- 28 Becket Drive Pike, New Hampshire 03780 United States

Information
- School type: Private preparatory boarding school
- Motto: A place to find your place.
- Denomination: Non-denominational
- Founded: 2003
- Status: Open
- CEEB code: 300251
- Head of school: Abby Hood
- Faculty: 30
- Grades: 9-12 and post grad
- Gender: Co-educational
- Enrollment: 30 - 40 students
- Average class size: 4-8
- Student to teacher ratio: 1.3:1
- Campus size: 1,800 acres (7.3 km^{2})
- Campus type: Rural
- Colors: Lost Golfer Green, Canadian Tuxedo Blue, Bucolic Green, Beyond the Stars Blue
- Affiliation: NATSAP; Independent School Association of Northern New England
- Website: www.oliverianschool.org

= Oliverian School =

The Oliverian School is an independent alternative boarding school in the Pike section of the town of Haverhill, New Hampshire, United States, serving students from 9th to 12th grade and founded in 2003 by Barclay Mackinnon.

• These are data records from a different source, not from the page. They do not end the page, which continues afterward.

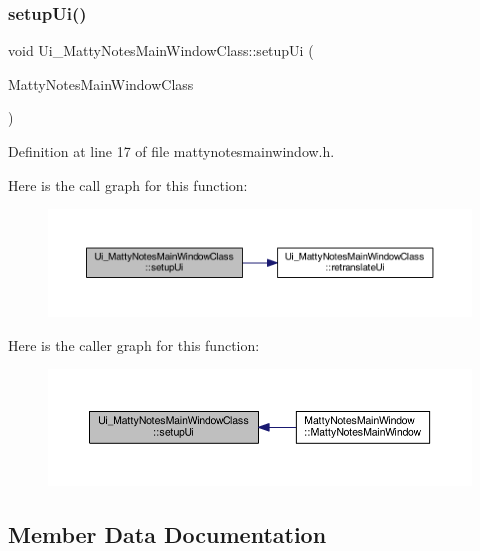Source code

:\subsubsection{\texorpdfstring{setup\+Ui()}{setupUi()}}
{\footnotesize\ttfamily void Ui\+\_\+\+Matty\+Notes\+Main\+Window\+Class\+::setup\+Ui (\begin{DoxyParamCaption}\item[{Q\+Main\+Window $\ast$}]{Matty\+Notes\+Main\+Window\+Class }\end{DoxyParamCaption})\hspace{0.3cm}{\ttfamily [inline]}}



Definition at line 17 of file mattynotesmainwindow.\+h.

Here is the call graph for this function\+:
\nopagebreak
\begin{figure}[H]
\begin{center}
\leavevmode
\includegraphics[width=350pt]{classUi__MattyNotesMainWindowClass_abae561e16be81d038b0fb3f8216a3444_cgraph}
\end{center}
\end{figure}
Here is the caller graph for this function\+:
\nopagebreak
\begin{figure}[H]
\begin{center}
\leavevmode
\includegraphics[width=350pt]{classUi__MattyNotesMainWindowClass_abae561e16be81d038b0fb3f8216a3444_icgraph}
\end{center}
\end{figure}


\subsection{Member Data Documentation}
\hypertarget{classUi__MattyNotesMainWindowClass_aef8d0ae934df8b942afffb11c3d2c5e7}{}\label{classUi__MattyNotesMainWindowClass_aef8d0ae934df8b942afffb11c3d2c5e7} 
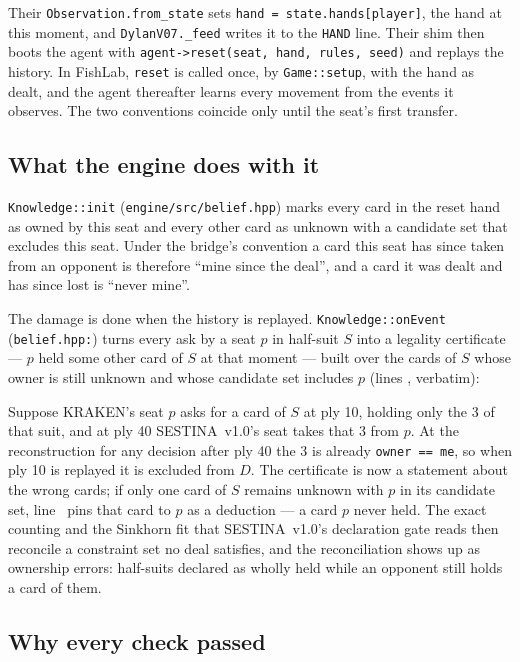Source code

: \documentclass[11pt]{article}
\newcommand{\code}[1]{\texttt{#1}}
\newcommand{\sestina}{\mbox{SESTINA v1.0}}
\begin{document}
Their \code{Observation.from\_state} sets \code{hand = state.hands[player]}, the hand at this moment,
and \code{DylanV07.\_feed} writes it to the \code{HAND} line. Their shim then boots the agent with
\code{agent->reset(seat, hand, rules, seed)} and replays the history. In FishLab, \code{reset} is
called once, by \code{Game::setup}, with the hand as dealt, and the agent thereafter learns every
movement from the events it observes. The two conventions coincide only until the seat's first
transfer.

\subsection{What the engine does with it}

\code{Knowledge::init} (\code{engine/src/belief.hpp}) marks every card in the reset hand as owned by
this seat and every other card as unknown with a candidate set that excludes this seat. Under the
bridge's convention a card this seat has since taken from an opponent is therefore ``mine since the
deal'', and a card it was dealt and has since lost is ``never mine''.

The damage is done when the history is replayed. \code{Knowledge::onEvent}
(\code{belief.hpp:\kcBeliefCertLines}) turns every ask by a seat $p$ in half-suit $S$ into a legality
certificate --- $p$ held some other card of $S$ at that moment --- built over the cards of $S$ whose
owner is still unknown and whose candidate set includes $p$ (lines \kcBeliefCertLines{}, verbatim):

Suppose KRAKEN's seat $p$ asks for a card of $S$ at ply 10, holding only the 3 of that suit, and at ply
40 \sestina{}'s seat takes that 3 from $p$. At the reconstruction for any decision after ply 40 the 3
is already \code{owner == me}, so when ply 10 is replayed it is excluded from $D$. The certificate is
now a statement about the wrong cards; if only one card of $S$ remains unknown with $p$ in its
candidate set, line~\kcBeliefPinLine{} pins that card to $p$ as a deduction --- a card $p$ never
held. The exact counting and the Sinkhorn fit that \sestina{}'s declaration gate reads then reconcile a
constraint set no deal satisfies, and the reconciliation shows up as ownership errors: half-suits
declared as wholly held while an opponent still holds a card of them.

\subsection{Why every check passed}
\end{document}

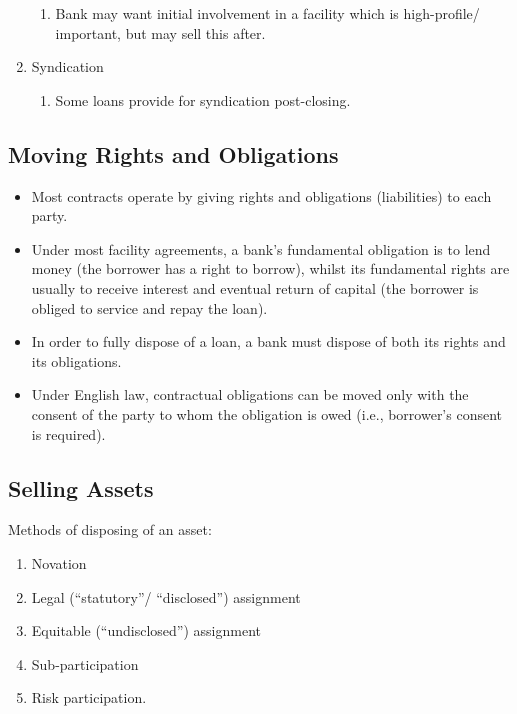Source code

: \documentclass[
]{article}
\providecommand{\tightlist}{%
  \setlength{\itemsep}{0pt}\setlength{\parskip}{0pt}}
\begin{document}
\begin{enumerate}
  \begin{enumerate}
  \tightlist
  \item
    Bank may want initial involvement in a facility which is
    high-profile/ important, but may sell this after.
  \end{enumerate}
\item
  Syndication

  \begin{enumerate}
  \tightlist
  \item
    Some loans provide for syndication post-closing.
  \end{enumerate}
\end{enumerate}

\hypertarget{moving-rights-and-obligations}{%
\subsection{Moving Rights and
Obligations}\label{moving-rights-and-obligations}}

\begin{itemize}
\tightlist
\item
  Most contracts operate by giving rights and obligations (liabilities)
  to each party.
\item
  Under most facility agreements, a bank's fundamental obligation is to
  lend money (the borrower has a right to borrow), whilst its
  fundamental rights are usually to receive interest and eventual return
  of capital (the borrower is obliged to service and repay the loan).
\item
  In order to fully dispose of a loan, a bank must dispose of both its
  rights and its obligations.
\item
  Under English law, contractual obligations can be moved only with the
  consent of the party to whom the obligation is owed (i.e., borrower's
  consent is required).
\end{itemize}

\hypertarget{selling-assets}{%
\subsection{Selling Assets}\label{selling-assets}}

Methods of disposing of an asset:

\begin{enumerate}
\tightlist
\item
  Novation
\item
  Legal (``statutory''/ ``disclosed'') assignment
\item
  Equitable (``undisclosed'') assignment
\item
  Sub-participation
\item
  Risk participation.
\end{enumerate}
\end{document}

Oliverian is a small school designed for students who have had difficulty with education in more traditional settings. The school is coeducational, with approximately 36 students roughly equally split between boys and girls who are housed in single-sex converted-farmhouse dormitories located on the main and east areas of the campus. Each dorm residence is supervised by a designated dormitory parent. Oliverian is inclusive to LGBTQIA+ students and faculty and permits transgender students to live in their preferred dormitory.

The campus is on the western edge of the White Mountains of New Hampshire and is part of a 2000 acre recreational preserve, providing access to outdoor sports and cultural resources. The academic curriculum is supported by the three pillar areas of learning: adventure, arts, and stewardship. With an average class size of about five students, Oliverian maintains a 1.3-to-1 ratio between students and faculty. Over 90% of graduates matriculate directly to college or university.

The school is a member of the New England Association of Schools and Colleges (NEASC), the National Association of Independent Schools (NAIS), and the Association of Independent Schools in New England (AISNE).